With that in mind, the Redskins’ decision in 2012 is worth considering. In one way, that two-quarterback selection wasn’t ground-breaking. Since the draft was shortened to seven rounds in 1994, eight franchises have taken two quarterbacks in the same draft. But only the Redskins took their tandem in the top four rounds, creating a dynamic that didn’t exist elsewhere. While four rounds may have separated RG3 and Cousins, time would show that both were starting-caliber players.

Of course, that’s a good problem to have. Maybe even intended. And definitely the best situation Washington could have asked for when RG3 suffered a knee injury that changed his career. But there was a deeper element that speaks to quarterback investment like the one Washington made. And that is the mental toll it takes on both players.

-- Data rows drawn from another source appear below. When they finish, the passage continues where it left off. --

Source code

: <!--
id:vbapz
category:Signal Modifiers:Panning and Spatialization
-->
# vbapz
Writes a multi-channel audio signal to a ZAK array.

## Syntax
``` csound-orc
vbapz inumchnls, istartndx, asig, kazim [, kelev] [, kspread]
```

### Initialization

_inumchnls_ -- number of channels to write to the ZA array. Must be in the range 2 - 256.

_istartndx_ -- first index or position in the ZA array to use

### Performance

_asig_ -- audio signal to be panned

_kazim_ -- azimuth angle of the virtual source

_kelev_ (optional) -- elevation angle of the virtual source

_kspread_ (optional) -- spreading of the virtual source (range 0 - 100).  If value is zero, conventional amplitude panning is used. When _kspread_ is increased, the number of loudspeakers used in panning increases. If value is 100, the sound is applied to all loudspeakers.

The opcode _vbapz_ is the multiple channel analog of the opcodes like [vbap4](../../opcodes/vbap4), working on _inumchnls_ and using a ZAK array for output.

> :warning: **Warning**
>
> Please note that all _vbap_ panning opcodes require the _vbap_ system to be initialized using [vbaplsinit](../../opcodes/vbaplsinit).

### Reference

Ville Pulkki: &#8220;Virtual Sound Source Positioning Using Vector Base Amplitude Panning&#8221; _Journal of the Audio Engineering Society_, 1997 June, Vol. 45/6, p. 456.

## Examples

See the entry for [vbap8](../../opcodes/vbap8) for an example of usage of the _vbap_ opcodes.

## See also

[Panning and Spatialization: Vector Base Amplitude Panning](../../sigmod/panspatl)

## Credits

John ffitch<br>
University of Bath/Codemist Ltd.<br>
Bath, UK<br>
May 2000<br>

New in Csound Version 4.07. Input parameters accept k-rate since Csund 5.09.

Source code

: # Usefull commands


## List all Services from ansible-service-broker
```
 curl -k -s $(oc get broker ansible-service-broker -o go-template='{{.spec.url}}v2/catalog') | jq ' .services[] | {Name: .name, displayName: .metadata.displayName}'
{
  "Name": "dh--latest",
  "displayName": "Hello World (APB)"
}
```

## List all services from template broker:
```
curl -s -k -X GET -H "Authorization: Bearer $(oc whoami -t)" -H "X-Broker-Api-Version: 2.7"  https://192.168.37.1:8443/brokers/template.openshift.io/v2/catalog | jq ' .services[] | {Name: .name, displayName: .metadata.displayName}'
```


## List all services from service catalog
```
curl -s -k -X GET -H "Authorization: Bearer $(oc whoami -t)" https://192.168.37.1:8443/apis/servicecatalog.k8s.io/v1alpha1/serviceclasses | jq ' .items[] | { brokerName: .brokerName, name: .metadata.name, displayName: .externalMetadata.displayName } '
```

From the years of covering the league and speaking with both Griffin and Cousins, there is no denying that Washington’s quarterbacks room was, at best, tense. And at worst, conflicted. A large part of that stemmed from the reality that Shanahan drafted two players who believed they could be starters. In a way, it removed the “support” dynamic that teams will build in the quarterbacks room, where a defined starter is flanked by a clear backup.

Things got tense for the Washington Redskins with quarterbacks Robert Griffin III, left, and Kirk Cousins. (AP)
Things got tense for the Washington Redskins with quarterbacks Robert Griffin III, left, and Kirk Cousins. (AP)

This is something the Browns will have to keep in mind if they spend a second draft pick on a quarterback. First, how high is too high? If the Browns take another quarterback in the second or third round – or even the fourth – that’s a player who enters the league alongside the No. 1 overall pick believing he is there to compete. That’s what happened with Cousins, who spent his time behind Griffin trying to become the best quarterback he could be first and foremost, and then being a supporting teammate to Griffin second.

That mentality may ultimately be what made Cousins into a starter. It also may have played a small part of why Griffin ultimately failed, because he returned from injury squarely in the middle of a quarterback battle. That’s part of what the Browns have to consider. When a team takes two quarterbacks in the same draft with meaningful picks, it’s essentially drafting a quarterback competition. Because both players arrive into the same franchise with the same rookie hunger, trying to carve out their place at the same position inside the same depth chart.

Over the long term, that would take a mental toll that even the Redskins couldn’t see coming. For years, Cousins felt like a second-class citizen at the quarterback spot, as if parts of the coaching staff and front office were always looking at him like he was the fourth-rounder who was just outplaying his expectations. That kind of cloud can linger into even the best years, and eventually, contract negotiations. Oddly, part of the reason Cousins got onto the wrong track with Washington was because he arguably started on the wrong track: Inside a situation where he was expected to get better but not really challenge the other quarterback who was drafted ahead of him.

For Washington, it was an unintended dynamic that eventually worked itself out through injury, and then imploded in later years, when Cousins never felt the organization was 100 percent sold on him. For Cleveland, that kind of outcome would be nothing short of a disaster.

All of which begs a question. If taking a quarterback with the first and fourth overall pick is dumb for the Browns because of the circumstances it creates, wouldn’t it be only slightly less foolish to spend a second- or third-rounder on another quarterback? Would the dynamic be that dramatically different between the players? Who is to say Richmond’s Kyle Lauletta wouldn’t look at Darnold and think, “I can compete just like he can.” And lest anyone forget, Tyrod Taylor would theoretically be sharing the same quarterbacks room, competing with the same players.

In the wider view, there’s no good reason for the Browns to take a pair of quarterbacks at the top of the draft. But it’s worth questioning whether they should take a second quarterback at all. Because while finding the right quarterback is often a game of odds, history has shown the Browns usually play that game poorly. And this may very well just be the latest bad idea.